Full-year 2007 sales dropped almost 3 percent to 16.14 million vehicles, the lowest level since 1998 and down from 16.55 million a year earlier.
GM Chief Executive Rick Wagoner, more optimistic than many other industry experts and analysts, has said he expects total U.S. industry sales to come in at 16.3 million to 16.5 million vehicles in 2008.
But Wagoner also said on Friday that current industry volumes would force GM to cut its U.S. capacity further, a move welcomed by Wall Street.
"We would view this as a very positive development if GM were to seek to use the economic downturn to further cut its cost base," Lehman Brothers analyst Brian Johnson said in a research note to clients on Friday.
GM also said it expects to launch a second phase of buyouts in February, offering retirement incentives to 46,000 hourly workers -- more than half of its 73,000 unionized workers.
The buyouts would allow GM to bring in new workers at roughly half the wage rate of current union employees.
Analysts remain concerned about GM's exposure in ResCap - the residential mortgage unit of GMAC, GM's former finance arm, in which it retains a 49 percent stake.
ResCap, the second-largest independent U.S. mortgage lender, lost $2.26 billion in the third quarter, hurt by rising defaults and tighter credit markets as the U.S. housing crisis deepened.
"Overall, we continue to believe GM has strong earnings prospects for 2010 and beyond but remain cautious near-term as the economy deteriorates and the ResCap overhang (justified or not) remains," Lehman's Johnson said.
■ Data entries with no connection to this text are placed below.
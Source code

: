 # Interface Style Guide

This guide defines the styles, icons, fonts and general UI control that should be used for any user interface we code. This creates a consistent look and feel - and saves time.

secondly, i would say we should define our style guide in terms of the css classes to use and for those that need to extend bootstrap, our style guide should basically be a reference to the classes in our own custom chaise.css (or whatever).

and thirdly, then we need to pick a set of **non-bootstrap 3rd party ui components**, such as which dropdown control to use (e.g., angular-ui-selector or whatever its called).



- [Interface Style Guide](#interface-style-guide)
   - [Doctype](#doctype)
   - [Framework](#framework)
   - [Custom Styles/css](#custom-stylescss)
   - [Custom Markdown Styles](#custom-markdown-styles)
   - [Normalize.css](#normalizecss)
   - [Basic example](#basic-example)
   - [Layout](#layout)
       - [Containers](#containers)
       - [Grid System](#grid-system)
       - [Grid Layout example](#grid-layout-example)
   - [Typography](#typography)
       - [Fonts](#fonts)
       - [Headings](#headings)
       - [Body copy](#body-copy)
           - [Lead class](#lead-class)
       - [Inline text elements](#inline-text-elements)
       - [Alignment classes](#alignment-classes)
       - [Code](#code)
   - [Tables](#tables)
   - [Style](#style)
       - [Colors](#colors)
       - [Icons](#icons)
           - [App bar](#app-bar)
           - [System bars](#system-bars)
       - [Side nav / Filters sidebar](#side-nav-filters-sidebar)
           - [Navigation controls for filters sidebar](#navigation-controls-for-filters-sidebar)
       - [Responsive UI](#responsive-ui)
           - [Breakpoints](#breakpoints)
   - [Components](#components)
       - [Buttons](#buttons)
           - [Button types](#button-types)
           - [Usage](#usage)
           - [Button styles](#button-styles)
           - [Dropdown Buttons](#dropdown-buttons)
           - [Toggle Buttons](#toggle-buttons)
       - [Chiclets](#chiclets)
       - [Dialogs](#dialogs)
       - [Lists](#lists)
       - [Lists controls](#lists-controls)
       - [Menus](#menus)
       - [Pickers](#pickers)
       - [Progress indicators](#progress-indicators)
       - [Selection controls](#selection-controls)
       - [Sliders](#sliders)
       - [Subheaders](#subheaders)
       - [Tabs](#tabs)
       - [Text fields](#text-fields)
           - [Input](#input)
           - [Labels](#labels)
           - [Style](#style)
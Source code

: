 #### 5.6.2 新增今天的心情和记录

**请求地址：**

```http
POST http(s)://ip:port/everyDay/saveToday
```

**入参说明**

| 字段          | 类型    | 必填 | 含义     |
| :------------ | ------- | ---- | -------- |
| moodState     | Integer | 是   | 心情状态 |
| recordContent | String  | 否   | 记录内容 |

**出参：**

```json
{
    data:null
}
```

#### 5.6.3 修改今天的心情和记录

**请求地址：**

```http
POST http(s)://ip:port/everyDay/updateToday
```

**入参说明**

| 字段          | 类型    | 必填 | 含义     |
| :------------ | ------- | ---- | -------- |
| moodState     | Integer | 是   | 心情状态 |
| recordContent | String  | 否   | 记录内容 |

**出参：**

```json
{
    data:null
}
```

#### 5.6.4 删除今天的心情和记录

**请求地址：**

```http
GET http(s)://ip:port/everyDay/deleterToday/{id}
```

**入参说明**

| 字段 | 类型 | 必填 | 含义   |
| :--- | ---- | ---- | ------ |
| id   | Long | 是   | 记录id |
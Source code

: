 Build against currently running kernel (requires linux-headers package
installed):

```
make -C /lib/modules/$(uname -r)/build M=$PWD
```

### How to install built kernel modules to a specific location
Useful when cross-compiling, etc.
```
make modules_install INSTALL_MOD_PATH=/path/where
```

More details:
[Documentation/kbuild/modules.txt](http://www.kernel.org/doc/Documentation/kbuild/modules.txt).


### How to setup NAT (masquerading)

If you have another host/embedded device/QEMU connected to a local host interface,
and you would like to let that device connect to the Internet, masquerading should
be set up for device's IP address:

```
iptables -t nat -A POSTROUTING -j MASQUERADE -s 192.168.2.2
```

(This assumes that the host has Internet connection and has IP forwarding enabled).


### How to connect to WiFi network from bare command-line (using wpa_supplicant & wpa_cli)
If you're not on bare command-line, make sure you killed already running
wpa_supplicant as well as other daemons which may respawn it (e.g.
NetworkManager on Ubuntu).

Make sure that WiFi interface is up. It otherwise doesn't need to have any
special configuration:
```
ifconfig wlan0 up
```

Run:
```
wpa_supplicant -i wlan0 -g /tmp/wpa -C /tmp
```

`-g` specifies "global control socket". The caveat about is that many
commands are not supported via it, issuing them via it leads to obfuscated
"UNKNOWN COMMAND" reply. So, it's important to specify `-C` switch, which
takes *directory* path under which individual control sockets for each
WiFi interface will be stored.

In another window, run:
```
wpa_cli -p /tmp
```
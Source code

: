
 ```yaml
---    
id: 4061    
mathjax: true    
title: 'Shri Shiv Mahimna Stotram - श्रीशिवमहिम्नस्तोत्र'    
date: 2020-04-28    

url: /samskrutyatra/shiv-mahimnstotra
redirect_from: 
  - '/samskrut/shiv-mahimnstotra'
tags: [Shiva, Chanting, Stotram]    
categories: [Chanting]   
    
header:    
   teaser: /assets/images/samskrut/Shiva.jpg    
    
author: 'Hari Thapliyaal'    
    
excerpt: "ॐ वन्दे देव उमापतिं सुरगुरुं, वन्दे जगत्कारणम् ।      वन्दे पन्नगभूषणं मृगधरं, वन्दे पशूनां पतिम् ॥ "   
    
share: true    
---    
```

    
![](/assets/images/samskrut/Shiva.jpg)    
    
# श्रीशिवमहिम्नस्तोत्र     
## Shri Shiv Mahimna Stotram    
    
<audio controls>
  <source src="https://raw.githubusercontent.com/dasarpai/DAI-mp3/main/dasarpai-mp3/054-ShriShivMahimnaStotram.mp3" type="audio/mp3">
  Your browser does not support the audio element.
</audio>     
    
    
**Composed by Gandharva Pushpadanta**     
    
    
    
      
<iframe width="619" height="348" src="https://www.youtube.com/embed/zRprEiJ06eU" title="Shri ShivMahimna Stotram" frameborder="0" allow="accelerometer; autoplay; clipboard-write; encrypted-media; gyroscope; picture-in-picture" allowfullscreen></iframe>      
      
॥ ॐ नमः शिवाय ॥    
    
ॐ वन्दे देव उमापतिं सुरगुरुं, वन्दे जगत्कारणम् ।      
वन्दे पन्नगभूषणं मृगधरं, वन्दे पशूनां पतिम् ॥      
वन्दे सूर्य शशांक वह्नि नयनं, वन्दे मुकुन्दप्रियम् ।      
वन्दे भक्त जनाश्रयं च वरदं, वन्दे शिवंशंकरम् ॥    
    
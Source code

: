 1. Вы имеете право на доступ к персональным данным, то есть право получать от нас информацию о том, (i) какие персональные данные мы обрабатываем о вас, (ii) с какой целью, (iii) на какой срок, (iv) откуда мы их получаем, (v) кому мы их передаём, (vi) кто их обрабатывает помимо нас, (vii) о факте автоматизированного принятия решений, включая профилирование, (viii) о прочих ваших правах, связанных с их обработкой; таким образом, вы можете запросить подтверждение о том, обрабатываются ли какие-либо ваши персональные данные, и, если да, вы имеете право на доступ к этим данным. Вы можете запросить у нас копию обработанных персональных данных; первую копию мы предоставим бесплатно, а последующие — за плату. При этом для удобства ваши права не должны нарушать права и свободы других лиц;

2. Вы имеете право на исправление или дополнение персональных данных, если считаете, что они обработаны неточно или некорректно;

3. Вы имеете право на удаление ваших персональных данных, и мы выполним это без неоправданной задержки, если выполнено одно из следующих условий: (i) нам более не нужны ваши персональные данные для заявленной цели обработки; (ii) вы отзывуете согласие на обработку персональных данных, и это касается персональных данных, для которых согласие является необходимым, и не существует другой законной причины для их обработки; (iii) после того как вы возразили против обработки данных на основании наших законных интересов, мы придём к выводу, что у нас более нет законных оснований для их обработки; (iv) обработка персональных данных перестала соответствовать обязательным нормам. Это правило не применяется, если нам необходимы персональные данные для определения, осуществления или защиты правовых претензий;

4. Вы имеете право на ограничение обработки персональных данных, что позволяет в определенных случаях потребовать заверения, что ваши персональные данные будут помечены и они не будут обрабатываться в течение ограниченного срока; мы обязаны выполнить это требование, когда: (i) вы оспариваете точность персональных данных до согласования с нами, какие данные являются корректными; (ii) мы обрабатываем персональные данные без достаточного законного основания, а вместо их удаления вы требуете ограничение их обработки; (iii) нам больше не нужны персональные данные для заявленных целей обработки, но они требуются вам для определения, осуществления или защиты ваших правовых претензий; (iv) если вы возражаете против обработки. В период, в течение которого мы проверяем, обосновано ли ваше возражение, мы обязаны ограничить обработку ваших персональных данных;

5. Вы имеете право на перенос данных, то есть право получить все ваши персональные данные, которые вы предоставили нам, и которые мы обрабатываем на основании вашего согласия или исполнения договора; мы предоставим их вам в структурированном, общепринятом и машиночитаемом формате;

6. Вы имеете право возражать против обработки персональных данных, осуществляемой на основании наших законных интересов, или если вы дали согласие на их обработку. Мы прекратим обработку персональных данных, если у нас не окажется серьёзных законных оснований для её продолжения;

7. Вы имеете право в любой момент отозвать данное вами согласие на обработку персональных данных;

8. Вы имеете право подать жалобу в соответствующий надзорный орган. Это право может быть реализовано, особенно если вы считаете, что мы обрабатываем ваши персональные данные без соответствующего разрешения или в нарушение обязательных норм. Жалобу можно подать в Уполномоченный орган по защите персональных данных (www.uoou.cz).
Brokerage firm Bear Stearns on Friday cut its earnings estimates for GM to $1.40 a share from $2.15 for 2008, and to $2.80 a share from $3.95 for 2009.
"We believe these views are increasingly difficult to defend," the firm said, referring to GM's view that a U.S. recession is unlikely.
Bear also noted that new federal regulations, which require automakers to increase fuel economy to an industrywide 35 miles per gallon by 2020 - a 40 percent increase over current levels -- could wipe out some of the labor cost savings.
GM has said the new regulations will add, on average, $6,000 to the price of GM vehicles sold in the United States.